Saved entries
***
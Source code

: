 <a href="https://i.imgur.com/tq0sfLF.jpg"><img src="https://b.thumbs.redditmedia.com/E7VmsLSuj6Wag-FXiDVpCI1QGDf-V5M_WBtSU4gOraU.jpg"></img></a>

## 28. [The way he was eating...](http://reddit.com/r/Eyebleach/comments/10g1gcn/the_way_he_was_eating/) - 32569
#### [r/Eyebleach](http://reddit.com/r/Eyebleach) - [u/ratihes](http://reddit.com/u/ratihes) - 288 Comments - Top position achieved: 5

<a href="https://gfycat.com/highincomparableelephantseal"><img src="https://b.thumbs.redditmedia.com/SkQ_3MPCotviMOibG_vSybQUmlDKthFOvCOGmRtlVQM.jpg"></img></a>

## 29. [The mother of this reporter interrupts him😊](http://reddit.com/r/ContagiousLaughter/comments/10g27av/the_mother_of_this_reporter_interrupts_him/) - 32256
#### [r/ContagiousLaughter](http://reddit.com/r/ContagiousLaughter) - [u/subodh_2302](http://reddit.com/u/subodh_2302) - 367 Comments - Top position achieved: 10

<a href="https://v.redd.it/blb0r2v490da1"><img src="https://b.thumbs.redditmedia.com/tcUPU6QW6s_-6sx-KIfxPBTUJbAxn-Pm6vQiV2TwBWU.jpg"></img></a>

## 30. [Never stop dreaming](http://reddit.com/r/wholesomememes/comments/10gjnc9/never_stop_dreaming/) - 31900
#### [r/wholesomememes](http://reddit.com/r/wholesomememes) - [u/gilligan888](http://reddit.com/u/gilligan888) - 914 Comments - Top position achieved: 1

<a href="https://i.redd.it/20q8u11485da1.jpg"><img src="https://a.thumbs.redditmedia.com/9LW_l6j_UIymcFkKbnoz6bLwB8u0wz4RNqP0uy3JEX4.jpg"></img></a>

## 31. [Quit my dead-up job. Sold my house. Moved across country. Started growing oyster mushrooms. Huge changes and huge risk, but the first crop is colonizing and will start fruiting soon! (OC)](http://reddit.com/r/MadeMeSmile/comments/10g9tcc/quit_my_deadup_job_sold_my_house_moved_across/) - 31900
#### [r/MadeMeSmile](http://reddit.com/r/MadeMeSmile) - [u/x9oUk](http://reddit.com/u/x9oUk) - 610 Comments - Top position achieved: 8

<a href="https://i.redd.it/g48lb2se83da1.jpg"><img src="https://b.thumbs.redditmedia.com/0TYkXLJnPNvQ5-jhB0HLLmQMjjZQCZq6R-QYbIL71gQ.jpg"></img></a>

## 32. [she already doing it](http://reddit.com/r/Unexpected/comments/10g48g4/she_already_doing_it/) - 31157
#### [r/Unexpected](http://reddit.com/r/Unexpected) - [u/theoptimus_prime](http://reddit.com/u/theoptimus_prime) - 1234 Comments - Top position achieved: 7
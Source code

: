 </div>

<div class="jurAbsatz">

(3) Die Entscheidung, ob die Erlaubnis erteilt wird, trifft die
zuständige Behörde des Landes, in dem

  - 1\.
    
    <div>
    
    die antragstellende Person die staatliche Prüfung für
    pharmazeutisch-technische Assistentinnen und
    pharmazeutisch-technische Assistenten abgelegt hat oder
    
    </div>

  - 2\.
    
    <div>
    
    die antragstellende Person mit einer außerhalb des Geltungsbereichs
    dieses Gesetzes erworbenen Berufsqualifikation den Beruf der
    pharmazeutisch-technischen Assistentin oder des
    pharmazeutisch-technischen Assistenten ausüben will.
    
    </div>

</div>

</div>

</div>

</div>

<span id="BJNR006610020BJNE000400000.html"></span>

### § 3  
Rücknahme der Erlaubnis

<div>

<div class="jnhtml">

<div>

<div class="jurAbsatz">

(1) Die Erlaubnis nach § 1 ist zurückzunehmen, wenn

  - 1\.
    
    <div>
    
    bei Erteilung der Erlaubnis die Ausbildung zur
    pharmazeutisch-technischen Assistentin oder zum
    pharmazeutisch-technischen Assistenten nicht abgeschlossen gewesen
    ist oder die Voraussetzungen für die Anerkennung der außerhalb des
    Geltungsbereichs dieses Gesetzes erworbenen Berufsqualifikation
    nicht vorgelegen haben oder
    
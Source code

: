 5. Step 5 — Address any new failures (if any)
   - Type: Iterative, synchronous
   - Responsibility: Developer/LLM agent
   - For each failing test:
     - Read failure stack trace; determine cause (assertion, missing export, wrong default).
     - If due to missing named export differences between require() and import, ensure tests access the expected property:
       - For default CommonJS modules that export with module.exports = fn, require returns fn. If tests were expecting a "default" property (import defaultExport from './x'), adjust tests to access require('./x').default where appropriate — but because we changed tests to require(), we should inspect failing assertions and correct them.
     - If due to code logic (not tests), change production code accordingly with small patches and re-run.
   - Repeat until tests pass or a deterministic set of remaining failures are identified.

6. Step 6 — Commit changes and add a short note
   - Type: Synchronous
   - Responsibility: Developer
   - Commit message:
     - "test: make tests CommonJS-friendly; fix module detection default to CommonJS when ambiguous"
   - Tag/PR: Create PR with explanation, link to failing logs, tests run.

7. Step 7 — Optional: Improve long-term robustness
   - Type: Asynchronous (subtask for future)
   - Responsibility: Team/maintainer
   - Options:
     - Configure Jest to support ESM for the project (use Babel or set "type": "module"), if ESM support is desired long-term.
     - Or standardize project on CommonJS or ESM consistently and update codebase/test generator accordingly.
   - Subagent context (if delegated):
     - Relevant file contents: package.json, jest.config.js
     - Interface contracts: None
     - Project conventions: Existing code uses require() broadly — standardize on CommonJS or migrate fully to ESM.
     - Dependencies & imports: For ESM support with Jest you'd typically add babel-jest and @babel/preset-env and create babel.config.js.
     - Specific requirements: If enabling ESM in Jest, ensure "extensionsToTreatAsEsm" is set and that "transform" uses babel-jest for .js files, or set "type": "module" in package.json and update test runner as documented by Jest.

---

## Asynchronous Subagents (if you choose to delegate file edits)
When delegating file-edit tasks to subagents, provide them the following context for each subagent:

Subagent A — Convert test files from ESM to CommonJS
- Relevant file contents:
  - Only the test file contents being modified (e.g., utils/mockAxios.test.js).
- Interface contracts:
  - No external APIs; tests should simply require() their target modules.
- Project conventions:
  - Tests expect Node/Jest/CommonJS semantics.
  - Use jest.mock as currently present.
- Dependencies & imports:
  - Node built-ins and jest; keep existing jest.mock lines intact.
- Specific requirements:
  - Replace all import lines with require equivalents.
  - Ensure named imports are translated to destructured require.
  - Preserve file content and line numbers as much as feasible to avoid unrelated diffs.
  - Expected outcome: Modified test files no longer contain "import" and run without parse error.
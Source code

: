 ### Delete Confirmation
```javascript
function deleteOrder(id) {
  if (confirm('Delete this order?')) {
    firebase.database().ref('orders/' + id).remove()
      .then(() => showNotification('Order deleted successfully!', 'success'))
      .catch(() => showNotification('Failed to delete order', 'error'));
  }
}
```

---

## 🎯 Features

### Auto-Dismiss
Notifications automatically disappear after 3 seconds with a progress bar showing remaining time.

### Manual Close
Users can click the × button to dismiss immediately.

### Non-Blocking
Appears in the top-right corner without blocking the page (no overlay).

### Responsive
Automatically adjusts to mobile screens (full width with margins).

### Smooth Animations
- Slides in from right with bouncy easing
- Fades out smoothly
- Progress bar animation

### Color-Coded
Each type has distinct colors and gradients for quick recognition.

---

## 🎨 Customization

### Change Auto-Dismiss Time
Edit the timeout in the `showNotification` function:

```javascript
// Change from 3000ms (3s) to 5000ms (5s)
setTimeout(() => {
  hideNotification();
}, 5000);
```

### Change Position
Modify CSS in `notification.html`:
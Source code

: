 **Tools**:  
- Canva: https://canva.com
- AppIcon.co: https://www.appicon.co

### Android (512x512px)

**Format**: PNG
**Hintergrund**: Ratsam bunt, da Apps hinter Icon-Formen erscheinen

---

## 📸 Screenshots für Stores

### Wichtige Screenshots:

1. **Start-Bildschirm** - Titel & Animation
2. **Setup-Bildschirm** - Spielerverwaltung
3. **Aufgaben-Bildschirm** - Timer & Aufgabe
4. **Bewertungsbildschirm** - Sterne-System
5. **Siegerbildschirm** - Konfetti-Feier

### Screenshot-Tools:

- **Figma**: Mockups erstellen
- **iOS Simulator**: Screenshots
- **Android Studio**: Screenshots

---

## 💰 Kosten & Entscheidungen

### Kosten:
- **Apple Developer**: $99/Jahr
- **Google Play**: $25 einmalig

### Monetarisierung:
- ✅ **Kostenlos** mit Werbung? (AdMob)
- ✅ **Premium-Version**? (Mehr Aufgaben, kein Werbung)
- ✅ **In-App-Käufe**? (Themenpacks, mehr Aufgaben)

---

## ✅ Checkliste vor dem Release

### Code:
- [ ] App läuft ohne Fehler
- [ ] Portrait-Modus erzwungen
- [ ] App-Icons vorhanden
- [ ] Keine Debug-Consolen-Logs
***
Exactly as written, reproduce the lines of the data above from the first line through the line where "## 29. [The" appears.

Exercise output
Source code

: <a href="https://i.imgur.com/tq0sfLF.jpg"><img src="https://b.thumbs.redditmedia.com/E7VmsLSuj6Wag-FXiDVpCI1QGDf-V5M_WBtSU4gOraU.jpg"></img></a>

## 28. [The way he was eating...](http://reddit.com/r/Eyebleach/comments/10g1gcn/the_way_he_was_eating/) - 32569
#### [r/Eyebleach](http://reddit.com/r/Eyebleach) - [u/ratihes](http://reddit.com/u/ratihes) - 288 Comments - Top position achieved: 5

<a href="https://gfycat.com/highincomparableelephantseal"><img src="https://b.thumbs.redditmedia.com/SkQ_3MPCotviMOibG_vSybQUmlDKthFOvCOGmRtlVQM.jpg"></img></a>

## 29. [The mother of this reporter interrupts him😊](http://reddit.com/r/ContagiousLaughter/comments/10g27av/the_mother_of_this_reporter_interrupts_him/) - 32256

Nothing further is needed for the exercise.